B. and I might have been saved from crime. Just as we were in the middle of our villainy, the organ-grinder or the child would have struck up, and we should have burst into tears, and have rushed from the carriage, and have fallen upon each other's necks outside on the platform, and have wept, and waited for the next train.
As it was, after looking carefully round to see that nobody was watching us, we slipped quickly into the carriage, and, making room for ourselves among the luggage there, sat down and tried to look innocent and easy.
B. said that the best thing we could do, when the other people came, would be to pretend to be dead asleep, and too stupid to understand anything.
I replied that as far as I was concerned, I thought I could convey the desired impression without stooping to deceit at all, and prepared to make myself comfortable.
A few seconds later another man got into the carriage. He also made room for himself among the luggage and sat down.
"I am afraid that seat's taken, sir," said B. when he had recovered his surprise at the man's coolness. "In fact, all the seats in this carriage are taken."
"I can't help that," replied the ruffian, cynically. "I've got to get to Cologne some time to-day, and there seems no other way of doing it that I can see."
"Yes, but so has the gentleman whose seat you have taken got to get there," I remonstrated; "what about him? You are thinking only of yourself!"
My sense of right and justice was beginning to assert itself, and I felt quite indignant with the fellow. Two minutes ago, as I have explained, I could contemplate the taking of another man's seat with equanimity. Now, such an act seemed to me shameful. The truth is that my better nature never sleeps for long. Leave it alone and it wakens of its own accord. Heaven help me! I am a sinful, worldly man, I know; but there is good at the bottom of me. It wants hauling up, but it's there.
This man had aroused it. I now saw the sinfulness of taking another passenger's place in a railway-carriage.
But I could not make the other man see it. I felt that some service was due from me to Justice, in compensation of the wrong I had done her a few moments ago, and I argued most eloquently.
My rhetoric was, however, quite thrown away. "Oh! it's only a vice-consul," he said; "here's his name on the bag. There's plenty of room for him in with the guard."
It was no use my defending the sacred cause of Right before a man who held sentiments like that; so, having lodged a protest against his behaviour, and thus eased my conscience, I leant back and dozed the doze of the just.
Five minutes before the train started, the rightful owners of the carriage came up and crowded in.

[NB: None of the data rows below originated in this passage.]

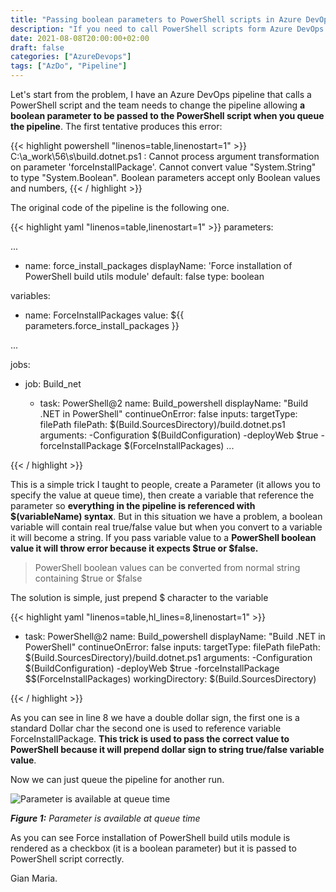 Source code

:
 ```yaml
---
title: "Passing boolean parameters to PowerShell scripts in Azure DevOps Pipeline"
description: "If you need to call PowerShell scripts form Azure DevOps pipeline you need to pay attention to boolean parameters."
date: 2021-08-08T20:00:00+02:00
draft: false
categories: ["AzureDevops"]
tags: ["AzDo", "Pipeline"]
---
```


Let's start from the problem, I have an Azure DevOps pipeline that calls a PowerShell script and the team needs to change the pipeline allowing **a boolean parameter to be passed to the PowerShell script when you queue the pipeline**. The first tentative produces this error:

{{< highlight powershell "linenos=table,linenostart=1" >}}
C:\a\_work\56\s\build.dotnet.ps1 : 
Cannot process argument transformation on parameter 'forceInstallPackage'. Cannot 
convert value "System.String" to type "System.Boolean". 
Boolean parameters accept only Boolean values and numbers, 
{{< / highlight >}}

The original code of the pipeline is the following one.

{{< highlight yaml "linenos=table,linenostart=1" >}}
parameters:

...

- name: force_install_packages
    displayName: 'Force installation of PowerShell build utils module'
    default: false
    type: boolean
  
variables:

- name: ForceInstallPackages
  value: ${{ parameters.force_install_packages }}

...

jobs:
- job: Build_net
  
  - task: PowerShell@2
    name: Build_powershell
    displayName: "Build .NET in PowerShell"
    continueOnError: false
    inputs:
      targetType: filePath
      filePath: $(Build.SourcesDirectory)/build.dotnet.ps1 
      arguments: -Configuration $(BuildConfiguration) -deployWeb $true -forceInstallPackage $(ForceInstallPackages) ...

{{< / highlight >}}

This is a simple trick I taught to people, create a Parameter (it allows you to specify the value at queue time), then create a variable that reference the parameter so **everything in the pipeline is referenced with $(variableName) syntax**. But in this situation we have a problem, a boolean variable will contain real true/false value but when you convert to a variable it will become a string. If you pass variable value to a **PowerShell boolean value it will throw error because it expects $true or $false.**

> PowerShell boolean values can be converted from normal string containing $true or $false

The solution is simple, just prepend $ character to the variable

{{< highlight yaml "linenos=table,hl_lines=8,linenostart=1" >}}
 - task: PowerShell@2
    name: Build_powershell
    displayName: "Build .NET in PowerShell"
    continueOnError: false
    inputs:
      targetType: filePath
      filePath: $(Build.SourcesDirectory)/build.dotnet.ps1 
      arguments: -Configuration $(BuildConfiguration) -deployWeb $true -forceInstallPackage $$(ForceInstallPackages) 
      workingDirectory: $(Build.SourcesDirectory)

{{< / highlight >}}

As you can see in line 8 we have a double dollar sign, the first one is a standard Dollar char the second one is used to reference variable ForceInstallPackage. **This trick is used to pass the correct value to PowerShell because it will prepend dollar sign to string true/false variable value**.

Now we can just queue the pipeline for another run.

![Parameter is available at queue time](../images/queue-boolean-parameters.png)

***Figure 1:*** *Parameter is available at queue time*

As you can see Force installation of PowerShell build utils module is rendered as a checkbox (it is a boolean parameter) but it is passed to PowerShell script correctly.

Gian Maria.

They seemed surprised at finding only five vacant seats available between seven of them, and commenced to quarrel vigorously among themselves.
B. and I and the unjust man in the corner tried to calm them, but passion ran too high at first for the voice of Reason to be heard.
Each combination of five, possible among them, accused each remaining two of endeavouring to obtain seats by fraud, and each one more than hinted that the other six were liars.
What annoyed me was that they quarrelled in English. They all had languages of their own,--there were four Belgians, two Frenchmen, and a German,--but no language was good enough for them to insult each other in but English.
Finding that there seemed to be no chance of their ever agreeing among themselves, they appealed to us. We unhesitatingly decided in favour of the five thinnest, who, thereupon, evidently regarding the matter as finally settled, sat down, and told the other two to get out.
These two stout ones, however--the German and one of the Belgians--seemed inclined to dispute the award, and called up the station-master.
The station-master did not wait to listen to what they had to say, but at once began abusing them for being in the carriage at all. He told them they ought to be ashamed of themselves for forcing their way into a compartment that was already more than full, and inconveniencing the people already there.
He also used English to explain this to them, and they got out on the platform and answered him back in English.
English seems to be the popular language for quarrelling in, among foreigners. I suppose they find it more expressive.
We all watched the group from the window. We were amused and interested. In the middle of the argument an early gendarme arrived on the scene. The gendarme naturally supported the station-master.
One man in uniform always supports another man in uniform, no matter what the row is about, or who may be in the right--that does not trouble him. It is a fixed tenet of belief among uniform circles that a uniform can do no wrong. If burglars wore uniform, the police would be instructed to render them every assistance in their power, and to take into custody any householder attempting to interfere with them in the execution of their business. The gendarme assisted the station-master to abuse the two stout passengers, and he also abused them in English. It was not good English in any sense of the word. The man would probably have been able to give his feelings much greater variety and play in French or Flemish, but that was not his object. His ambition, like every other foreigner's, was to become an accomplished English quarreller, and this was practice for him.
A Customs House clerk came out and joined in the babel. He took the part of the passengers, and abused the station-master and the gendarme, and HE abused THEM in English.
B. said he thought it very pleasant here, far from our native shores, in the land of the stranger, to come across a little homely English row like this.